I do not know whether John Mortimer, who spent most of the period concerned operating in the lie-courts as a barrister, sees himself as one of the few idealists but it is evident that he is a Labourite who like so many others is now playing out his disappointment that it all ended up just as The Socialist Party always said it would end up. No, the welfare state and the other crumbs lobbed towards the proletarian voting fodder have not created paradise or anything like it. In this drama Mortimer calls on us to mourn with him over the passing of this dream: maybe he will get some agreement from the reformists who see nothing but defeatism and the postponement of any real social change as inevitable but socialists did not share in the illusion in the first place and will not share in any theatrical shedding of tears over the televised burial of Labour's sterile ideals


A puzzler for Mr Dimbleby
Your reviewer dutifully watched most of the conferences on TV and contemplated the joke which asks, how can you tell when politicians are telling lies? Answer: when their lips are moving. But I have a problem for David Dimbleby and his buddies at the BBC. Let us imagine for a moment that they began to take democracy seriously and decided to cover the conferences of all political parties, even the little parties who do not spend hundreds of thousands of pounds on such events.

So they are given the job of commentating on the conference of The Socialist Party. What would they do? Firstly, there are no socialist leaders. So there is no big speech from some pompous windbag designed to rally the faithful, no polls which can be taken to find out whether our leader is more or less, or as popular with over-85-year-old widowers than David Owen or Neil Kinnock. And with no leaders there can be no leadership splits. So all the Dimblebyesque interviews, so common with capitalist parties' conferences, about what wets think of dries and rights of lefts and cuddlies of hards (this is quite aside from Playschool, you understand?) would be redundant.

Secondly, our conferences are very democratic. So the TV merchants would not be able to hang around outside smoke-filled hotel rooms at midnight to find out whether the Milton Keynes delegation is going to give its block vote to the Dundee amendment about how big the print should be in The Socialist Standard. Thirdly, in The Socialist Party we have no secrets. Now, it is well known that journalists love snooping around looking for secrets to uncover. They poke around looking for copies of private letters between supposedly important correspondents.

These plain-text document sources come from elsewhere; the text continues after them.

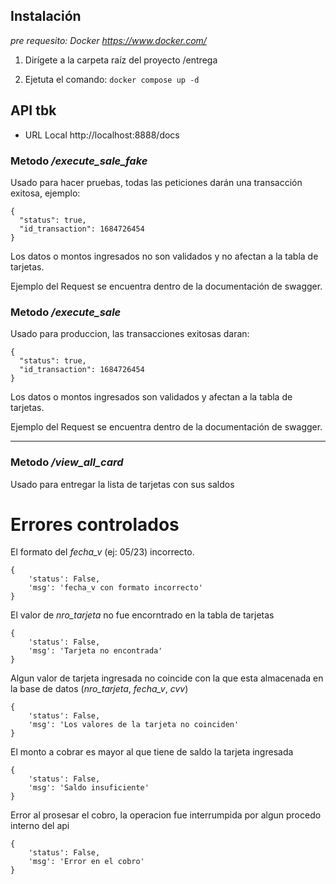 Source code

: ## Instalación
*pre requesito: Docker https://www.docker.com/*
1. Dirígete a la carpeta raíz del proyecto /entrega

2. Ejetuta el comando: ```docker compose up -d```



## API tbk 
- URL Local http://localhost:8888/docs


### Metodo */execute_sale_fake*
Usado para hacer pruebas, todas las peticiones darán una transacción exitosa, ejemplo:
```
{
  "status": true,
  "id_transaction": 1684726454
}
```
Los datos o montos ingresados no son validados y no afectan a la tabla de tarjetas.

Ejemplo del Request se encuentra dentro de la documentación de swagger.

### Metodo */execute_sale*
Usado para produccion, las transacciones exitosas daran:
```
{
  "status": true,
  "id_transaction": 1684726454
}
```
Los datos o montos ingresados son validados y afectan a la tabla de tarjetas.

Ejemplo del Request se encuentra dentro de la documentación de swagger.
****

### Metodo */view_all_card*

Usado para entregar la lista de tarjetas con sus saldos 


# Errores controlados

El formato del *fecha_v* (ej: 05/23) incorrecto. 
```
{
    'status': False, 
    'msg': 'fecha_v con formato incorrecto'
}
```

El valor de *nro_tarjeta* no fue encorntrado en la tabla de tarjetas
```
{
    'status': False, 
    'msg': 'Tarjeta no encontrada'
}
```
Algun valor de tarjeta ingresada no coincide con la que esta almacenada en la base de datos (*nro_tarjeta*, *fecha_v*, *cvv*) 
```
{
    'status': False, 
    'msg': 'Los valores de la tarjeta no coinciden'
}
```

El monto a cobrar es mayor al que tiene de saldo la tarjeta ingresada
```
{
    'status': False, 
    'msg': 'Saldo insuficiente'
}
```

Error al prosesar el cobro, la operacion fue interrumpida por algun procedo interno del api
```
{
    'status': False, 
    'msg': 'Error en el cobro'
}
```

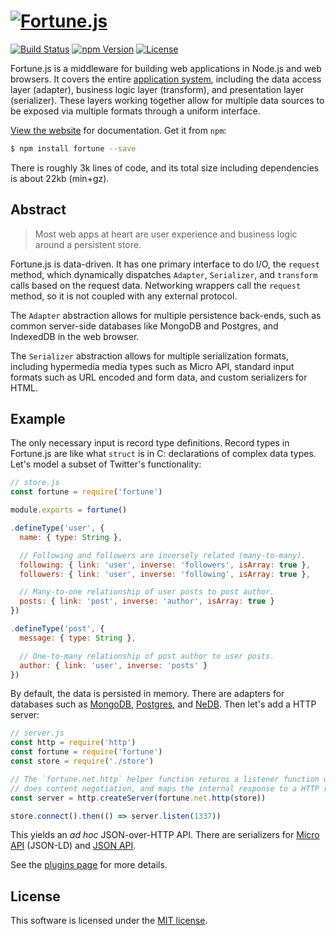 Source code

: # [![Fortune.js](https://fortunejs.github.io/fortune/assets/fortune_logo.svg)](http://fortunejs.com)

[![Build Status](https://img.shields.io/travis/fortunejs/fortune/master.svg?style=flat-square)](https://travis-ci.org/fortunejs/fortune)
[![npm Version](https://img.shields.io/npm/v/fortune.svg?style=flat-square)](https://www.npmjs.com/package/fortune)
[![License](https://img.shields.io/npm/l/fortune.svg?style=flat-square)](https://raw.githubusercontent.com/fortunejs/fortune/master/LICENSE)

Fortune.js is a middleware for building web applications in Node.js and web browsers. It covers the entire [application system](http://systems-analysis.net/architecture/introduction.html), including the data access layer (adapter), business logic layer (transform), and presentation layer (serializer). These layers working together allow for multiple data sources to be exposed via multiple formats through a uniform interface.

[View the website](http://fortunejs.com) for documentation. Get it from `npm`:

```sh
$ npm install fortune --save
```

There is roughly 3k lines of code, and its total size including dependencies is about 22kb (min+gz).


## Abstract

>Most web apps at heart are user experience and business logic around a persistent store.

Fortune.js is data-driven. It has one primary interface to do I/O, the `request` method, which dynamically dispatches `Adapter`, `Serializer`, and `transform` calls based on the request data. Networking wrappers call the `request` method, so it is not coupled with any external protocol.

The `Adapter` abstraction allows for multiple persistence back-ends, such as common server-side databases like MongoDB and Postgres, and IndexedDB in the web browser.

The `Serializer` abstraction allows for multiple serialization formats, including hypermedia media types such as Micro API, standard input formats such as URL encoded and form data, and custom serializers for HTML.


## Example

The only necessary input is record type definitions. Record types in Fortune.js are like what `struct` is in C: declarations of complex data types. Let's model a subset of Twitter's functionality:

```js
// store.js
const fortune = require('fortune')

module.exports = fortune()

.defineType('user', {
  name: { type: String },

  // Following and followers are inversely related (many-to-many).
  following: { link: 'user', inverse: 'followers', isArray: true },
  followers: { link: 'user', inverse: 'following', isArray: true },

  // Many-to-one relationship of user posts to post author.
  posts: { link: 'post', inverse: 'author', isArray: true }
})

.defineType('post', {
  message: { type: String },

  // One-to-many relationship of post author to user posts.
  author: { link: 'user', inverse: 'posts' }
})
```

By default, the data is persisted in memory. There are adapters for databases such as [MongoDB](https://github.com/fortunejs/fortune-mongodb), [Postgres](https://github.com/fortunejs/fortune-postgres), and [NeDB](https://github.com/fortunejs/fortune-nedb). Then let's add a HTTP server:

```js
// server.js
const http = require('http')
const fortune = require('fortune')
const store = require('./store')

// The `fortune.net.http` helper function returns a listener function which
// does content negotiation, and maps the internal response to a HTTP response.
const server = http.createServer(fortune.net.http(store))

store.connect().then(() => server.listen(1337))
```

This yields an *ad hoc* JSON-over-HTTP API. There are serializers for [Micro API](https://github.com/fortunejs/fortune-micro-api) (JSON-LD) and [JSON API](https://github.com/fortunejs/fortune-json-api).

See the [plugins page](http://fortunejs.com/plugins/) for more details.


## License

This software is licensed under the [MIT license](https://raw.githubusercontent.com/fortunejs/fortune/master/LICENSE).
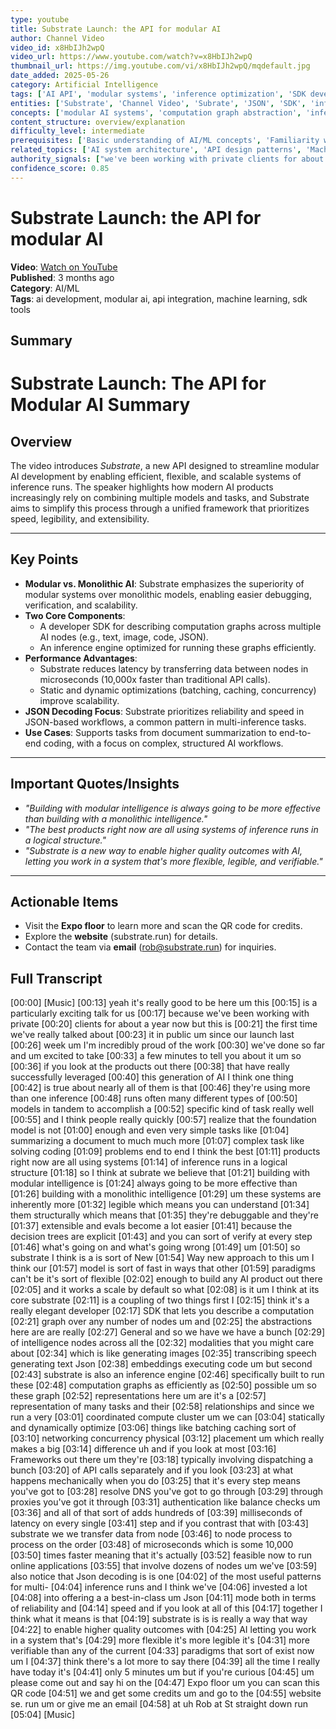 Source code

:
 ```yaml
---
type: youtube
title: Substrate Launch: the API for modular AI
author: Channel Video
video_id: x8HbIJh2wpQ
video_url: https://www.youtube.com/watch?v=x8HbIJh2wpQ
thumbnail_url: https://img.youtube.com/vi/x8HbIJh2wpQ/mqdefault.jpg
date_added: 2025-05-26
category: Artificial Intelligence
tags: ['AI API', 'modular systems', 'inference optimization', 'SDK development', 'AI architecture', 'computation graphs', 'machine learning tools', 'distributed AI', 'AI product development', 'model orchestration']
entities: ['Substrate', 'Channel Video', 'Subrate', 'JSON', 'SDK', 'inference engine', 'AI products', 'computation graph']
concepts: ['modular AI systems', 'computation graph abstraction', 'inference run optimization', 'latency reduction', 'system verifiability', 'AI product development', 'distributed compute coordination', 'multi-modal intelligence nodes']
content_structure: overview/explanation
difficulty_level: intermediate
prerequisites: ['Basic understanding of AI/ML concepts', 'Familiarity with API development', 'Knowledge of inference runs in AI systems']
related_topics: ['AI system architecture', 'API design patterns', 'Machine learning optimization', 'Distributed computing frameworks', 'Modular software development', 'AI deployment strategies']
authority_signals: ["we've been working with private clients for about a year now", "I'm incredibly proud of the work we've done so far", "we've invested a lot into offering a best-in-class Json mode"]
confidence_score: 0.85
---
```


# Substrate Launch: the API for modular AI

**Video**: [Watch on YouTube](https://www.youtube.com/watch?v=x8HbIJh2wpQ)  
**Published**: 3 months ago  
**Category**: AI/ML  
**Tags**: ai development, modular ai, api integration, machine learning, sdk tools  

## Summary

# Substrate Launch: The API for Modular AI Summary

## Overview  
The video introduces *Substrate*, a new API designed to streamline modular AI development by enabling efficient, flexible, and scalable systems of inference runs. The speaker highlights how modern AI products increasingly rely on combining multiple models and tasks, and Substrate aims to simplify this process through a unified framework that prioritizes speed, legibility, and extensibility.

---

## Key Points  
- **Modular vs. Monolithic AI**: Substrate emphasizes the superiority of modular systems over monolithic models, enabling easier debugging, verification, and scalability.  
- **Two Core Components**:  
  - A developer SDK for describing computation graphs across multiple AI nodes (e.g., text, image, code, JSON).  
  - An inference engine optimized for running these graphs efficiently.  
- **Performance Advantages**:  
  - Substrate reduces latency by transferring data between nodes in microseconds (10,000x faster than traditional API calls).  
  - Static and dynamic optimizations (batching, caching, concurrency) improve scalability.  
- **JSON Decoding Focus**: Substrate prioritizes reliability and speed in JSON-based workflows, a common pattern in multi-inference tasks.  
- **Use Cases**: Supports tasks from document summarization to end-to-end coding, with a focus on complex, structured AI workflows.  

---

## Important Quotes/Insights  
- *"Building with modular intelligence is always going to be more effective than building with a monolithic intelligence."*  
- *"The best products right now are all using systems of inference runs in a logical structure."*  
- *"Substrate is a new way to enable higher quality outcomes with AI, letting you work in a system that's more flexible, legible, and verifiable."*  

---

## Actionable Items  
- Visit the **Expo floor** to learn more and scan the QR code for credits.  
- Explore the **website** (substrate.run) for details.  
- Contact the team via **email** (rob@substrate.run) for inquiries.

## Full Transcript

[00:00] [Music]
[00:13] yeah it's really good to be here um this
[00:15] is a particularly exciting talk for us
[00:17] because we've been working with private
[00:20] clients for about a year now but this is
[00:21] the first time we've really talked about
[00:23] it in public um since our launch last
[00:26] week um I'm incredibly proud of the work
[00:30] we've done so far and um excited to take
[00:33] a few minutes to tell you about it um so
[00:36] if you look at the products out there
[00:38] that have really successfully leveraged
[00:40] this generation of AI I think one thing
[00:42] is true about nearly all of them is that
[00:46] they're using more than one inference
[00:48] runs often many different types of
[00:50] models in tandem to accomplish a
[00:52] specific kind of task really well
[00:55] and I think people really quickly
[00:57] realize that the foundation model is not
[01:00] enough and even very simple tasks like
[01:04] summarizing a document to much much more
[01:07] complex task like solving coding
[01:09] problems end to end I think the best
[01:11] products right now are all using systems
[01:14] of inference runs in a logical structure
[01:18] so I think at subrate we believe that
[01:21] building with modular intelligence is
[01:24] always going to be more effective than
[01:26] building with a monolithic intelligence
[01:29] um these systems are inherently more
[01:32] legible which means you can understand
[01:34] them structurally which means that
[01:35] they're debuggable and they're
[01:37] extensible and evals become a lot easier
[01:41] because the decision trees are explicit
[01:43] and you can sort of verify at every step
[01:46] what's going on and what's going wrong
[01:49] um
[01:50] so substrate I think is a is sort of New
[01:54] Way new approach to this um I think our
[01:57] model is sort of fast in ways that other
[01:59] paradigms can't be it's sort of flexible
[02:02] enough to build any AI product out there
[02:05] and it works a scale by default so what
[02:08] is it um I think at its core substrate
[02:11] is a coupling of two things first I
[02:15] think it's a really elegant developer
[02:17] SDK that lets you describe a computation
[02:21] graph over any number of nodes um and
[02:25] the abstractions here are are really
[02:27] General and so we have we have a bunch
[02:29] of intelligence nodes across all the
[02:32] modalities that you might care about
[02:34] which is like generating images
[02:35] transcribing speech generating text Json
[02:38] embeddings executing code um but second
[02:43] substrate is also an inference engine
[02:46] specifically built to run these
[02:48] computation graphs as efficiently as
[02:50] possible um so these graph
[02:52] representations here um are it's a
[02:57] representation of many tasks and their
[02:58] relationships and since we run a very
[03:01] coordinated compute cluster um we can
[03:04] statically and dynamically optimize
[03:06] things like batching caching sort of
[03:10] networking concurrency physical
[03:12] placement um which really makes a big
[03:14] difference uh and if you look at most
[03:16] Frameworks out there um they're
[03:18] typically involving dispatching a bunch
[03:20] of API calls separately and if you look
[03:23] at what happens mechanically when you do
[03:25] that it's every step means you've got to
[03:28] resolve DNS you've got to go through
[03:29] through proxies you've got it through
[03:31] authentication like balance checks um
[03:36] and all of that sort of adds hundreds of
[03:39] milliseconds of latency on every single
[03:41] step and if you contrast that with
[03:43] substrate we we transfer data from node
[03:46] to node process to process on the order
[03:48] of microseconds which is some 10,000
[03:50] times faster meaning that it's actually
[03:52] feasible now to run online applications
[03:55] that involve dozens of nodes um we've
[03:59] also notice that Json decoding is is one
[04:02] of the most useful patterns for multi-
[04:04] inference runs and I think we've
[04:06] invested a lot
[04:08] into offering a a best-in-class um Json
[04:11] mode both in terms of reliability and
[04:14] speed and if you look at all of this
[04:17] together I think what it means is that
[04:19] substrate is is is really a way that way
[04:22] to enable higher quality outcomes with
[04:25] AI letting you work in a system that's
[04:29] more flexible it's more legible it's
[04:31] more verifiable than any of the current
[04:33] paradigms that sort of exist now um I
[04:37] think there's a lot more to say there
[04:39] all the time I really have today it's
[04:41] only 5 minutes um but if you're curious
[04:45] um please come out and say hi on the
[04:47] Expo floor um you can scan this QR code
[04:51] we and get some credits um and go to the
[04:55] website se. run um or give me an email
[04:58] at uh Rob at St straight down run
[05:04] [Music]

In this party the only subject we would wish to discuss with the media are the principles and policy of The Socialist Party. The discussion of ideas — that will be a novelty act for Robin Day. We are not expecting the TV cameras at our next annual conference (the 83rd) and nor do we expect the capitalist media to conduct our propaganda for us. But when enough workers — the people who do not control the media — see the urgency of the socialist proposition we have no doubt that the experts in distortion will be losing no time in working out ways to spread disinformation about this party.